╭─ Data records

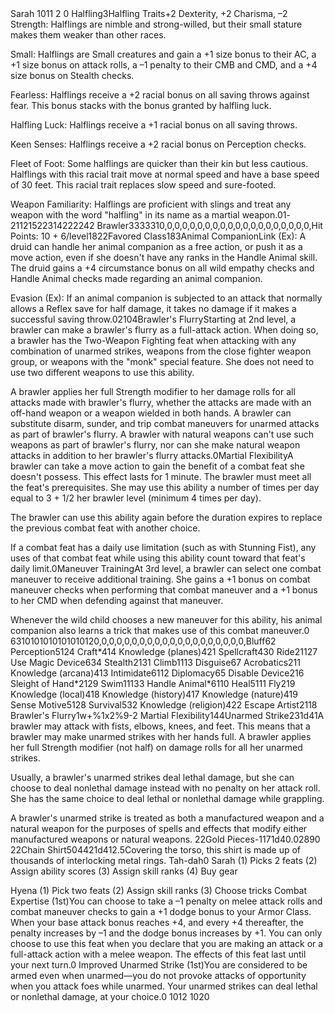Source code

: <?xml version="1.0" encoding="UTF-8"?>
<pc version="PF">
<character><name>Sarah</name>
<uniqueID>1011</uniqueID>
<edition>2</edition>
<xp>0</xp>
<race><name>Halfling</name><size>3</size><feat><name>Halfling Traits</name><text>+2 Dexterity, +2 Charisma, –2 Strength: Halflings are nimble and strong-willed, but their small stature makes them weaker than other races.

Small: Halflings are Small creatures and gain a +1 size bonus to their AC, a +1 size bonus on attack rolls, a –1 penalty to their CMB and CMD, and a +4 size bonus on Stealth checks.

Fearless: Halflings receive a +2 racial bonus on all saving throws against fear. This bonus stacks with the bonus granted by halfling luck.

Halfling Luck: Halflings receive a +1 racial bonus on all saving throws.

Keen Senses: Halflings receive a +2 racial bonus on Perception checks.

Fleet of Foot: Some halflings are quicker than their kin but less cautious. Halflings with this racial trait move at normal speed and have a base speed of 30 feet. This racial trait replaces slow speed and sure-footed.

Weapon Familiarity: Halflings are proficient with slings and treat any weapon with the word &#34;halfling&#34; in its name as a martial weapon.</text><expanded>0</expanded><modifier><category>1</category><value>-2</value></modifier><modifier><category>1</category><type>1</type><value>2</value></modifier><modifier><category>1</category><type>5</type><value>2</value></modifier><modifier><category>2</category><type>31</type><value>4</value></modifier><modifier><type>22</type></modifier><modifier><category>2</category><type>24</type><value>2</value></modifier></feat></race>
<class><name>Brawler</name><level>3</level><hd>3</hd><baseAttack>3</baseAttack><fortitude>3</fortitude><reflex>3</reflex><will>1</will><slots>0,0,0,0,0,0,0,0,0,0,</slots><slotsCurrent>0,0,0,0,0,0,0,0,0,0,</slotsCurrent><modifier><name>Hit Points: 10 + 6/level</name><type>18</type><value>22</value></modifier><modifier><name>Favored Class</name><type>18</type><value>3</value></modifier><feat><name>Animal Companion</name><text>Link (Ex): A druid can handle her animal companion as a free action, or push it as a move action, even if she doesn&#39;t have any ranks in the Handle Animal skill. The druid gains a +4 circumstance bonus on all wild empathy checks and Handle Animal checks made regarding an animal companion.

Evasion (Ex): If an animal companion is subjected to an attack that normally allows a Reflex save for half damage, it takes no damage if it makes a successful saving throw.</text><expanded>0</expanded><modifier><category>2</category><type>10</type><value>4</value></modifier></feat><feat><name>Brawler&#39;s Flurry</name><text>Starting at 2nd level, a brawler can make a brawler&#39;s flurry as a full-attack action. When doing so, a brawler has the Two-Weapon Fighting feat when attacking with any combination of unarmed strikes, weapons from the close fighter weapon group, or weapons with the &#34;monk&#34; special feature. She does not need to use two different weapons to use this ability.

A brawler applies her full Strength modifier to her damage rolls for all attacks made with brawler&#39;s flurry, whether the attacks are made with an off-hand weapon or a weapon wielded in both hands. A brawler can substitute disarm, sunder, and trip combat maneuvers for unarmed attacks as part of brawler&#39;s flurry. A brawler with natural weapons can&#39;t use such weapons as part of brawler&#39;s flurry, nor can she make natural weapon attacks in addition to her brawler&#39;s flurry attacks.</text><expanded>0</expanded></feat><feat><name>Martial Flexibility</name><text>A brawler can take a move action to gain the benefit of a combat feat she doesn&#39;t possess. This effect lasts for 1 minute. The brawler must meet all the feat&#39;s prerequisites. She may use this ability a number of times per day equal to 3 + 1/2 her brawler level (minimum 4 times per day).

The brawler can use this ability again before the duration expires to replace the previous combat feat with another choice.

If a combat feat has a daily use limitation (such as with Stunning Fist), any uses of that combat feat while using this ability count toward that feat&#39;s daily limit.</text><expanded>0</expanded></feat><feat><name>Maneuver Training</name><text>At 3rd level, a brawler can select one combat maneuver to receive additional training. She gains a +1 bonus on combat maneuver checks when performing that combat maneuver and a +1 bonus to her CMD when defending against that maneuver.

Whenever the wild child chooses a new maneuver for this ability, his animal companion also learns a trick that makes use of this combat maneuver.</text><expanded>0</expanded></feat></class>
<hpMax>6</hpMax><hpCurrent>31</hpCurrent><hpTemp>0</hpTemp><abilitySTR>10</abilitySTR><abilityDEX>10</abilityDEX><abilityCON>10</abilityCON><abilityINT>10</abilityINT><abilityWIS>10</abilityWIS><abilityCHA>10</abilityCHA><skillPoints>12</skillPoints><spellsCount>0,0,0,0,0,0,0,0,0,0,</spellsCount><spellsPerDay>0,0,0,0,0,0,0,0,0,0,</spellsPerDay><skill><name>Bluff</name><ability>6</ability><skillID>2</skillID></skill>
<skill><name>Perception</name><ability>5</ability><classSkill>1</classSkill><skillID>24</skillID></skill>
<skill><name>Craft*</name><ability>4</ability><classSkill>1</classSkill><skillID>4</skillID></skill>
<skill><name>Knowledge (planes)</name><ability>4</ability><skillID>21</skillID></skill>
<skill><name>Spellcraft</name><ability>4</ability><skillID>30</skillID></skill>
<skill><name>Ride</name><ability>2</ability><classSkill>1</classSkill><armorPenalty>1</armorPenalty><skillID>27</skillID></skill>
<skill><name>Use Magic Device</name><ability>6</ability><skillID>34</skillID></skill>
<skill><name>Stealth</name><ability>2</ability><armorPenalty>1</armorPenalty><skillID>31</skillID></skill>
<skill><name>Climb</name><ability>1</ability><classSkill>1</classSkill><armorPenalty>1</armorPenalty><skillID>3</skillID></skill>
<skill><name>Disguise</name><ability>6</ability><skillID>7</skillID></skill>
<skill><name>Acrobatics</name><ability>2</ability><classSkill>1</classSkill><armorPenalty>1</armorPenalty></skill>
<skill><name>Knowledge (arcana)</name><ability>4</ability><skillID>13</skillID></skill>
<skill><name>Intimidate</name><ability>6</ability><classSkill>1</classSkill><skillID>12</skillID></skill>
<skill><name>Diplomacy</name><ability>6</ability><skillID>5</skillID></skill>
<skill><name>Disable Device</name><ability>2</ability><armorPenalty>1</armorPenalty><skillID>6</skillID></skill>
<skill><name>Sleight of Hand*</name><ability>2</ability><armorPenalty>1</armorPenalty><skillID>29</skillID></skill>
<skill><name>Swim</name><ability>1</ability><classSkill>1</classSkill><armorPenalty>1</armorPenalty><skillID>33</skillID></skill>
<skill><name>Handle Animal*</name><ability>6</ability><classSkill>1</classSkill><skillID>10</skillID></skill>
<skill><name>Heal</name><ability>5</ability><classSkill>1</classSkill><skillID>11</skillID></skill>
<skill><name>Fly</name><ability>2</ability><armorPenalty>1</armorPenalty><skillID>9</skillID></skill>
<skill><name>Knowledge (local)</name><ability>4</ability><skillID>18</skillID></skill>
<skill><name>Knowledge (history)</name><ability>4</ability><skillID>17</skillID></skill>
<skill><name>Knowledge (nature)</name><ability>4</ability><skillID>19</skillID></skill>
<skill><name>Sense Motive</name><ability>5</ability><classSkill>1</classSkill><skillID>28</skillID></skill>
<skill><name>Survival</name><ability>5</ability><skillID>32</skillID></skill>
<skill><name>Knowledge (religion)</name><ability>4</ability><skillID>22</skillID></skill>
<skill><name>Escape Artist</name><ability>2</ability><classSkill>1</classSkill><armorPenalty>1</armorPenalty><skillID>8</skillID></skill>
<action><name>Brawler&#39;s Flurry</name><damage>1w+%1x2</damage><attack>%9-2</attack></action>
<tracker><label>Martial Flexibility</label><resetType>1</resetType><value>4</value><formula>4</formula></tracker><item><name>Unarmed Strike</name><slot>2</slot><type>3</type><damage>1d4</damage><damageType>1</damageType><text>A brawler may attack with fists, elbows, knees, and feet. This means that a brawler may make unarmed strikes with her hands full. A brawler applies her full Strength modifier (not half) on damage rolls for all her unarmed strikes.

Usually, a brawler&#39;s unarmed strikes deal lethal damage, but she can choose to deal nonlethal damage instead with no penalty on her attack roll. She has the same choice to deal lethal or nonlethal damage while grappling.

A brawler&#39;s unarmed strike is treated as both a manufactured weapon and a natural weapon for the purposes of spells and effects that modify either manufactured weapons or natural weapons.</text></item>
<item><src>2</src><edition>2</edition><name>Gold Pieces</name><slot>-1</slot><type>17</type><damage>1d4</damage><weight>0.02</weight><quantity>890</quantity><text></text></item>
<item><src>2</src><edition>2</edition><name>Chain Shirt</name><slot>5</slot><type>0</type><armorClass>4</armorClass><maxDexterity>4</maxDexterity><armorPenalty>2</armorPenalty><damage>1d4</damage><weight>12.5</weight><text>Covering the torso, this shirt is made up of thousands of interlocking metal rings.</text></item>
<note><title>Tricks (8)</title><text>Tah-dah</text><expanded>0</expanded></note>
<note><title>To-do List</title><text>Sarah
(1) Picks 2 feats
(2) Assign ability scores
(3) Assign skill ranks
(4) Buy gear

Hyena
(1) Pick two feats
(2) Assign skill ranks
(3) Choose tricks</text></note>
<feat><name>Combat Expertise (1st)</name><text>You can choose to take a –1 penalty on melee attack rolls and combat maneuver checks to gain a +1 dodge bonus to your Armor Class. When your base attack bonus reaches +4, and every +4 thereafter, the penalty increases by –1 and the dodge bonus increases by +1. You can only choose to use this feat when you declare that you are making an attack or a full-attack action with a melee weapon. The effects of this feat last until your next turn.</text><expanded>0</expanded></feat>
<feat><name>Improved Unarmed Strike (1st)</name><text>You are considered to be armed even when unarmed—you do not provoke attacks of opportunity when you attack foes while unarmed. Your unarmed strikes can deal lethal or nonlethal damage, at your choice.</text><expanded>0</expanded></feat>
<companion>1012</companion>
<imageData><uniqueID>1020</uniqueID></imageData></character>
</pc>
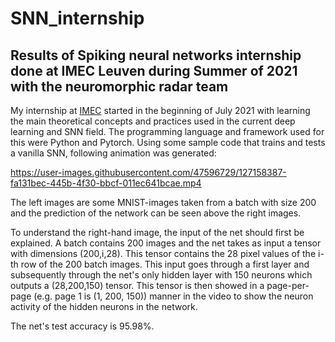 # SNN_internship

Results of Spiking neural networks internship done at IMEC Leuven during Summer of 2021 with the neuromorphic radar team
---
My internship at [IMEC](https://www.imec-int.com/en) started in the beginning of July 2021 with learning the main theoretical concepts and practices used in the current deep learning and SNN field. The programming language and framework used for this were Python and Pytorch. Using some sample code that trains and tests a vanilla SNN, following animation was generated:

https://user-images.githubusercontent.com/47596729/127158387-fa131bec-445b-4f30-bbcf-011ec641bcae.mp4

The left images are some MNIST-images taken from a batch with size 200 and the prediction of the network can be seen above the right images.

To understand the right-hand image, the input of the net should first be explained. A batch contains 200 images and the net takes as input a tensor with dimensions (200,i,28). This tensor contains the 28 pixel values of the i-th row of the 200 batch images. This input goes through a first layer and subsequently through the net's only hidden layer with 150 neurons which outputs a (28,200,150) tensor. This tensor is then showed in a page-per-page (e.g. page 1 is (1, 200, 150)) manner in the video to show the neuron activity of the hidden neurons in the network.

The net's test accuracy is 95.98%.
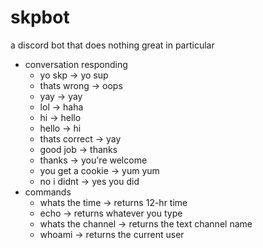 # skpbot
a discord bot that does nothing great in particular
- conversation responding
  - yo skp -> yo sup
  - thats wrong -> oops
  - yay -> yay
  - lol -> haha
  - hi -> hello
  - hello -> hi
  - thats correct -> yay
  - good job -> thanks
  - thanks -> you're welcome
  - you get a cookie -> yum yum
  - no i didnt -> yes you did
- commands
  - whats the time -> returns 12-hr time
  - echo <whatever> -> returns whatever you type
  - whats the channel -> returns the text channel name
  - whoami -> returns the current user
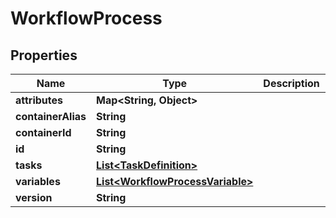 
# WorkflowProcess

## Properties
Name | Type | Description | Notes
------------ | ------------- | ------------- | -------------
**attributes** | **Map&lt;String, Object&gt;** |  |  [optional]
**containerAlias** | **String** |  |  [optional]
**containerId** | **String** |  |  [optional]
**id** | **String** |  |  [optional]
**tasks** | [**List&lt;TaskDefinition&gt;**](TaskDefinition.md) |  |  [optional]
**variables** | [**List&lt;WorkflowProcessVariable&gt;**](WorkflowProcessVariable.md) |  |  [optional]
**version** | **String** |  |  [optional]



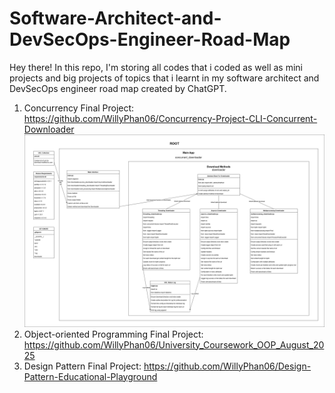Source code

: # Software-Architect-and-DevSecOps-Engineer-Road-Map
Hey there! In this repo, I'm storing all codes that i coded as well as mini projects and big projects of topics that i learnt in my software architect and DevSecOps engineer road map created by ChatGPT. 
1. Concurrency Final Project: https://github.com/WillyPhan06/Concurrency-Project-CLI-Concurrent-Downloader
![High Level Diagram of Concurrency Big Project](High_Level_Diagrams/high_level_CLI_concurrent_downloader_diagram.png)
2. Object-oriented Programming Final Project: https://github.com/WillyPhan06/University_Coursework_OOP_August_2025
3. Design Pattern Final Project: https://github.com/WillyPhan06/Design-Pattern-Educational-Playground
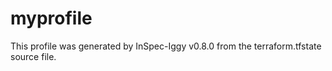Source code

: # myprofile

This profile was generated by InSpec-Iggy v0.8.0 from the terraform.tfstate source file.

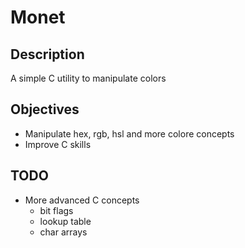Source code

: # Monet

## Description
A simple C utility to manipulate colors

## Objectives
- Manipulate hex, rgb, hsl and more colore concepts
- Improve C skills

## TODO
- More advanced C concepts
  - bit flags
  - lookup table
  - char arrays

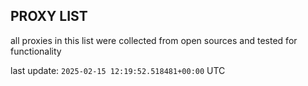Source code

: ## PROXY LIST

all proxies in this list were collected from open sources and tested for functionality

last update: `2025-02-15 12:19:52.518481+00:00` UTC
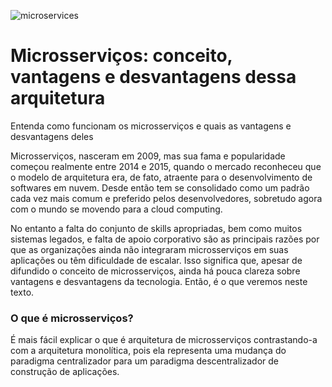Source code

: ![microservices](https://user-images.githubusercontent.com/98756562/190171771-1c644541-0278-460f-9c6f-3c361c2eb23a.png)



# Microsserviços: conceito, vantagens e desvantagens dessa arquitetura

Entenda como funcionam os microsserviços e quais as vantagens e desvantagens deles

Microsserviços, nasceram em 2009, mas sua fama e popularidade começou realmente entre 2014 e 2015, quando o mercado reconheceu que o modelo de arquitetura era, de fato, atraente para o desenvolvimento de softwares em nuvem. Desde então tem se consolidado como um padrão cada vez mais comum e preferido pelos desenvolvedores, sobretudo agora com o mundo se movendo para a cloud computing.

No entanto a falta do conjunto de skills apropriadas, bem como muitos sistemas legados, e falta de apoio corporativo são as principais razões por que as organizações ainda não integraram microsserviços em suas aplicações ou têm dificuldade de escalar.
Isso significa que, apesar de difundido o conceito de microsserviços, ainda há pouca clareza sobre vantagens e desvantagens da tecnologia. Então, é o que veremos neste texto.

### O que é microsserviços?  

É mais fácil explicar o que é arquitetura de microsserviços contrastando-a com a arquitetura monolítica, pois ela representa uma mudança do paradigma centralizador para um paradigma descentralizador de construção de aplicações.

╰─

**Your objective**
Go through the entries. Report every line that contains the word "receive".

**Response to the exercise**
Fearless: Halflings receive a +2 racial bonus on all saving throws against fear. This bonus stacks with the bonus granted by halfling luck.
Halfling Luck: Halflings receive a +1 racial bonus on all saving throws.
Keen Senses: Halflings receive a +2 racial bonus on Perception checks.
If a combat feat has a daily use limitation (such as with Stunning Fist), any uses of that combat feat while using this ability count toward that feat&#39;s daily limit.</text><expanded>0</expanded></feat><feat><name>Maneuver Training</name><text>At 3rd level, a brawler can select one combat maneuver to receive additional training. She gains a +1 bonus on combat maneuver checks when performing that combat maneuver and a +1 bonus to her CMD when defending against that maneuver.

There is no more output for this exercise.